Still, the initiative shows how McDonald’s has been a tech laggard: mobile ordering and payments are well established options at rivals like Starbucks (sbux), Panera Bread (pnra) and Domino’s Pizza (dpz). And this week Wendy’s announced it was introducing self-service order kiosks at 1,000 restaurants. McDonald’s conceded in a press release it “didn’t keep pace with” customer expectations that have risen as they patronize other fast-food chains.
To win back those customers, McDonald’s is spending about $1.7 billion this year, about two-thirds of which will be spent on existing stores, including new tech. Some of that will go to radically overhauling about 650 restaurants in 2017 to meet what it calls its “Experience of the Future” look, with the goal of having most free-standing U.S. restaurants done by the end of 2020. More McDonald’s restaurants will have computerized kiosks that allow customers to place orders and skip the front counter altogether.
As for delivery, McDonald’s executives pointed out that in key mature markets like the U.S., France, Britain, Germany and Canada, some 75% of people live within three miles of a restaurant, allowing it to use its network to bring food directly to customers’ homes.
When the company in January reported a comparable sales decline of 1.3% in the U.S. for the fourth quarter, it re-ignited fears that it was heading for another period of stagnation after something of a comeback. That renaissance had been spurred by the launch of All-Day Breakfast, putting pressure on McDonald’s to show it had more than one move it could use.

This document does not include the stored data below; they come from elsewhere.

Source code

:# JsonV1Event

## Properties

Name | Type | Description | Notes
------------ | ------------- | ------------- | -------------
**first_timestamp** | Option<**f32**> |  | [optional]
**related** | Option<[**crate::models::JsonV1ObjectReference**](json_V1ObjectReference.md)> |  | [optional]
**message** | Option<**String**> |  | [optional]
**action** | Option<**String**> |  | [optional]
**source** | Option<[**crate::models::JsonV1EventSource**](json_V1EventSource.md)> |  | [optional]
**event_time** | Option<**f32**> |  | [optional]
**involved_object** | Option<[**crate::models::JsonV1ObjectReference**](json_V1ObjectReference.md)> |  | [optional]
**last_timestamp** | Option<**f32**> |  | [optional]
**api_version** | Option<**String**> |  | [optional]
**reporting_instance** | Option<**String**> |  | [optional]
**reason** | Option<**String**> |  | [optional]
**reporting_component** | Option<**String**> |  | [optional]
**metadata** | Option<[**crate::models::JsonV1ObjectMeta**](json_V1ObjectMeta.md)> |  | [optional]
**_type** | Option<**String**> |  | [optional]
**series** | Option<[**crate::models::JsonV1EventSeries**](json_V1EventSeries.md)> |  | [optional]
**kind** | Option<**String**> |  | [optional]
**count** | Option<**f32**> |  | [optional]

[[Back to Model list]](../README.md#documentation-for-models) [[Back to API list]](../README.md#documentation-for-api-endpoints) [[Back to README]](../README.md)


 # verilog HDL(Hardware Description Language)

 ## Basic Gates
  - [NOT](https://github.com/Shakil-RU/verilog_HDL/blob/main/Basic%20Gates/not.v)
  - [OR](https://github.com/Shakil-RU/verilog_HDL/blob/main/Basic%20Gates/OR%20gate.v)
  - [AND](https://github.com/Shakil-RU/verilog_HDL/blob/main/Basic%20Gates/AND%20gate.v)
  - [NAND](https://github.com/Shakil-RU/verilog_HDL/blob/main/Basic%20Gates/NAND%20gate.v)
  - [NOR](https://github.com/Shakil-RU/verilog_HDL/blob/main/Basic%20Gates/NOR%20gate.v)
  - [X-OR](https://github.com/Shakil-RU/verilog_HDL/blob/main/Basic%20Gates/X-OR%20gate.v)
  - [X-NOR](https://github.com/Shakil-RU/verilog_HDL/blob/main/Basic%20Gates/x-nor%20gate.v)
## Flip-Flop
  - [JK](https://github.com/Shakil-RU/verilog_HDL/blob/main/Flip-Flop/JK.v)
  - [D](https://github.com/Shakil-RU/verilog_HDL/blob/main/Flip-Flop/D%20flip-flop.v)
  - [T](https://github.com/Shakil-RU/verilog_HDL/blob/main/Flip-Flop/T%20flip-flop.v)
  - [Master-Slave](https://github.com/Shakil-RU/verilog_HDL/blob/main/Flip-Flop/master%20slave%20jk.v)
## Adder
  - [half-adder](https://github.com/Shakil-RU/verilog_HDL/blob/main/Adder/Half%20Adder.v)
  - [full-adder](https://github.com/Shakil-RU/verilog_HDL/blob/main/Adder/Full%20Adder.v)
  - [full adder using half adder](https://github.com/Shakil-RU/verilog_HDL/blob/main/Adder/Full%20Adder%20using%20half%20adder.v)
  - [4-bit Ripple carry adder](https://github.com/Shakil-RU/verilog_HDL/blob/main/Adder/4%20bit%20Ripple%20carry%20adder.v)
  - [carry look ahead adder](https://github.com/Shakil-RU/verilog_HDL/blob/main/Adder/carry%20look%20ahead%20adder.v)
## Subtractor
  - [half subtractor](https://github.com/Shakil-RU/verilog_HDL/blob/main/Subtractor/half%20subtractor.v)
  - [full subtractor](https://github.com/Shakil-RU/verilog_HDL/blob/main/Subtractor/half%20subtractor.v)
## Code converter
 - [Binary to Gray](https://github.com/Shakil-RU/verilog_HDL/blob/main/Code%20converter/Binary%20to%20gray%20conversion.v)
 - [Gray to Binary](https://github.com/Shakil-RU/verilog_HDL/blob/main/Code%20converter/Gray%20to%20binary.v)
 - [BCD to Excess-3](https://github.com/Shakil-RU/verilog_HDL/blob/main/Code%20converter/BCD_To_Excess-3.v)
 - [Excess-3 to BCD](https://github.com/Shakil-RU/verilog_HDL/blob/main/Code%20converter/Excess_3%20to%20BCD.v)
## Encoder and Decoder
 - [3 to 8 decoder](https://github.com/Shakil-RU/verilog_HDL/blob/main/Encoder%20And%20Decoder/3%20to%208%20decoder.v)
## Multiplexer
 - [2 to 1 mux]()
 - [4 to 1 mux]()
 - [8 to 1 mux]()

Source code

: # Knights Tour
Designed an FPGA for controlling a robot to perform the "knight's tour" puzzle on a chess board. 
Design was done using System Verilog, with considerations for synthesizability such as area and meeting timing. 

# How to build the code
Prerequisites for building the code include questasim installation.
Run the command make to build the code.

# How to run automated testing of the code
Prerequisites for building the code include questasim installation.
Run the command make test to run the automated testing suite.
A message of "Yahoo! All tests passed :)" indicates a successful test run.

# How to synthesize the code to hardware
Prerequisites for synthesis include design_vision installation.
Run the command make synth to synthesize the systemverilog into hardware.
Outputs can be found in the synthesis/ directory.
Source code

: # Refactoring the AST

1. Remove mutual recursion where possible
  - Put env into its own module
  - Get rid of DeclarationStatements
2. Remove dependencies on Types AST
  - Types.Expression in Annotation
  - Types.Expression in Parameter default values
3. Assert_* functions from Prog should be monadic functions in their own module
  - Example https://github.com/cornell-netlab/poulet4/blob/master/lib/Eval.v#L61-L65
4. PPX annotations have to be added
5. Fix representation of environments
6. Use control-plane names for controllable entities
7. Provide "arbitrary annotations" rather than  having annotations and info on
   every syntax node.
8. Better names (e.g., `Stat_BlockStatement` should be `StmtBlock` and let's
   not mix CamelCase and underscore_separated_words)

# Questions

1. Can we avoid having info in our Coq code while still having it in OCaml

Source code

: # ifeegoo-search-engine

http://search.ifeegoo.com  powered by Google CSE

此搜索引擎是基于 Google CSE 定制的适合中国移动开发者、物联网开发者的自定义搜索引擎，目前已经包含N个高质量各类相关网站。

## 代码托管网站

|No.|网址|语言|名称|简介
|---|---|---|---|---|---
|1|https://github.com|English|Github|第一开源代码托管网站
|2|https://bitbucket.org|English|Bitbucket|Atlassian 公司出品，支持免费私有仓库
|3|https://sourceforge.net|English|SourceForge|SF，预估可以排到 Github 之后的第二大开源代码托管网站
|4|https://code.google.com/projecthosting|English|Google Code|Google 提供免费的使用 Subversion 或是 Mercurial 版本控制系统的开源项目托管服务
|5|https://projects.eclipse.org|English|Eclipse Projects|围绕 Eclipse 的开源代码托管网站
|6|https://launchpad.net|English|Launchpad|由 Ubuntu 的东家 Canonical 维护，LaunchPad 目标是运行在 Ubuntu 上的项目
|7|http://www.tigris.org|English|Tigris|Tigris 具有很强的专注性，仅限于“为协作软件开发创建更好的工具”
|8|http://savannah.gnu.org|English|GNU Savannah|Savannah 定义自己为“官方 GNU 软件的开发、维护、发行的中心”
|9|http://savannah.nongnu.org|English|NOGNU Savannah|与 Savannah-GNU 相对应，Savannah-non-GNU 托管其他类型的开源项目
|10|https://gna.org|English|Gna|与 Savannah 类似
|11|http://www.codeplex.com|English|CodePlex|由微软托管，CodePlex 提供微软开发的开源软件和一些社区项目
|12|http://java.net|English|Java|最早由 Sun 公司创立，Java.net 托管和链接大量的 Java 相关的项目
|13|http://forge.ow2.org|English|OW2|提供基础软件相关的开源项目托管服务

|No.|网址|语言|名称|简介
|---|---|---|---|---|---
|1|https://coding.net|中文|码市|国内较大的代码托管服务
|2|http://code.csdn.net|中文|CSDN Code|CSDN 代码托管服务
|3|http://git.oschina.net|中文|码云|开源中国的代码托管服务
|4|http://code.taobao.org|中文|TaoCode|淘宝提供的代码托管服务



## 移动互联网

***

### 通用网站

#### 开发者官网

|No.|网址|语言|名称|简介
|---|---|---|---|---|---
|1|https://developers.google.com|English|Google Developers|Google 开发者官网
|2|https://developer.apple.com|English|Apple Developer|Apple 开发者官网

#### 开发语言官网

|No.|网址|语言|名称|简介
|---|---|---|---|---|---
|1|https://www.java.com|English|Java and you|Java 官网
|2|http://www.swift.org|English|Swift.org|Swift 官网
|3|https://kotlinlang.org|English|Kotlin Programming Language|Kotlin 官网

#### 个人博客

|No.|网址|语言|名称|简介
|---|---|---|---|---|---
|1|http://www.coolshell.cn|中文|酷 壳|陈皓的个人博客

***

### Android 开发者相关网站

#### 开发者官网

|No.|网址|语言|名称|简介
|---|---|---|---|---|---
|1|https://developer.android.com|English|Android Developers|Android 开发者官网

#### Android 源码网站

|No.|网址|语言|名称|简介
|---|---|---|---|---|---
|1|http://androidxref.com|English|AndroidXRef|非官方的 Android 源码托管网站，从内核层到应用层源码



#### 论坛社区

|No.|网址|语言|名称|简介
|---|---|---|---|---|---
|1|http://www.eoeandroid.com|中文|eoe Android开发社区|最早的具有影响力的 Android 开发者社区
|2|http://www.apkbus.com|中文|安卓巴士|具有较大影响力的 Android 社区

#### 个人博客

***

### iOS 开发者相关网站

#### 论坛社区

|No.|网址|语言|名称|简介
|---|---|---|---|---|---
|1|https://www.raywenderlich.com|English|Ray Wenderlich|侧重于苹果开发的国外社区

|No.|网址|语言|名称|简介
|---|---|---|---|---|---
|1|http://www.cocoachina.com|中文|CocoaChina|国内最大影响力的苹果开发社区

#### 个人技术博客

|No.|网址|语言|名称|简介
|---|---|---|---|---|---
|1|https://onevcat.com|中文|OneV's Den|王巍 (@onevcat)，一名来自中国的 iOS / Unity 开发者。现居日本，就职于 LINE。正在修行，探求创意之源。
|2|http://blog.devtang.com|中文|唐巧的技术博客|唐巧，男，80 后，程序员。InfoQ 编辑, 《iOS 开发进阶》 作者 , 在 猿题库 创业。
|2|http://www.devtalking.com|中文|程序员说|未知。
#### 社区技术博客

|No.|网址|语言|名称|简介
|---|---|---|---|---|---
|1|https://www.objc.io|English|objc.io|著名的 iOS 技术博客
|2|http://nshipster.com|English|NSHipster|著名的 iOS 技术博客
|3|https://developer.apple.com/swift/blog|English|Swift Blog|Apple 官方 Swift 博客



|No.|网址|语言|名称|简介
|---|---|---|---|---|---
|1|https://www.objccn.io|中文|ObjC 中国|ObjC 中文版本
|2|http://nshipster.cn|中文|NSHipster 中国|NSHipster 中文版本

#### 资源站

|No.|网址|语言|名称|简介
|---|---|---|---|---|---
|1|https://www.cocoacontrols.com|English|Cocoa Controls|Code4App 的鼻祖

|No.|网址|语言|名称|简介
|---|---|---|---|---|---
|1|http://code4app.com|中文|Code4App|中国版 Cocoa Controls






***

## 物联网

While McDonald’s has been testing a million ideas, including the use of kale in some salads, one executive suggested McDonald’s would eschew such experiments in the future to focus on its core items and said it “will never chase concepts” that don’t play to its strengths.
For 2019 and beyond, the company said it foresaw operating margin expanding from the high-20 percent range to the mid-40 percent range, as it continues to sell off more restaurants to franchisees and royalty fees make a larger percentage of sales. By the end of this year, the company expects 93 percent of its restaurants to be franchised.
Shares rose 1.4% to $129.40 after McDonald’s unveiled its plan.